Every record must be restated exactly. Drop the images.

(Stored items)
-- Opening Marker --

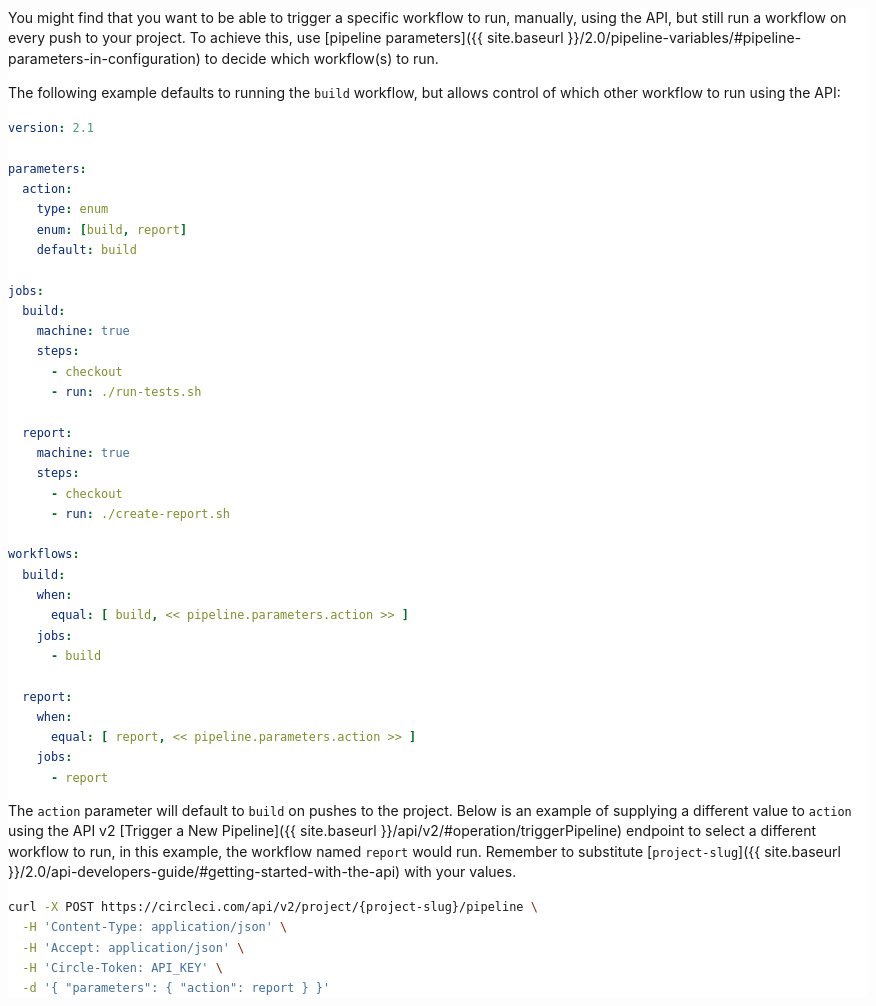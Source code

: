 You might find that you want to be able to trigger a specific workflow to run, manually, using the API, but still run a workflow on every push to your project. To achieve this, use [pipeline parameters]({{ site.baseurl }}/2.0/pipeline-variables/#pipeline-parameters-in-configuration) to decide which workflow(s) to run.

The following example defaults to running the `build` workflow, but allows control of which other workflow to run using the API:

```yaml
version: 2.1

parameters:
  action:
    type: enum
    enum: [build, report]
    default: build

jobs:
  build:
    machine: true
    steps:
      - checkout
      - run: ./run-tests.sh

  report:
    machine: true
    steps:
      - checkout
      - run: ./create-report.sh

workflows:
  build:
    when:
      equal: [ build, << pipeline.parameters.action >> ]
    jobs:
      - build

  report:
    when:
      equal: [ report, << pipeline.parameters.action >> ]
    jobs:
      - report
```

The `action` parameter will default to `build` on pushes to the project. Below is an example of supplying a different value to `action` using the API v2 [Trigger a New Pipeline]({{ site.baseurl }}/api/v2/#operation/triggerPipeline) endpoint to select a different workflow to run, in this example, the workflow named `report` would run. Remember to substitute [`project-slug`]({{ site.baseurl }}/2.0/api-developers-guide/#getting-started-with-the-api) with your values.

```sh
curl -X POST https://circleci.com/api/v2/project/{project-slug}/pipeline \
  -H 'Content-Type: application/json' \
  -H 'Accept: application/json' \
  -H 'Circle-Token: API_KEY' \
  -d '{ "parameters": { "action": report } }'
```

-- Closing Marker --

Your solution:
Source code

: You might find that you want to be able to trigger a specific workflow to run, manually, using the API, but still run a workflow on every push to your project. To achieve this, use [pipeline parameters]({{ site.baseurl }}/2.0/pipeline-variables/#pipeline-parameters-in-configuration) to decide which workflow(s) to run.

The following example defaults to running the `build` workflow, but allows control of which other workflow to run using the API:

```yaml
version: 2.1

parameters:
  action:
    type: enum
    enum: [build, report]
    default: build

jobs:
  build:
    machine: true
    steps:
      - checkout
      - run: ./run-tests.sh

  report:
    machine: true
    steps:
      - checkout
      - run: ./create-report.sh

workflows:
  build:
    when:
      equal: [ build, << pipeline.parameters.action >> ]
    jobs:
      - build

  report:
    when:
      equal: [ report, << pipeline.parameters.action >> ]
    jobs:
      - report
```

The `action` parameter will default to `build` on pushes to the project. Below is an example of supplying a different value to `action` using the API v2 [Trigger a New Pipeline]({{ site.baseurl }}/api/v2/#operation/triggerPipeline) endpoint to select a different workflow to run, in this example, the workflow named `report` would run. Remember to substitute [`project-slug`]({{ site.baseurl }}/2.0/api-developers-guide/#getting-started-with-the-api) with your values.

```sh
curl -X POST https://circleci.com/api/v2/project/{project-slug}/pipeline \
  -H 'Content-Type: application/json' \
  -H 'Accept: application/json' \
  -H 'Circle-Token: API_KEY' \
  -d '{ "parameters": { "action": report } }'
```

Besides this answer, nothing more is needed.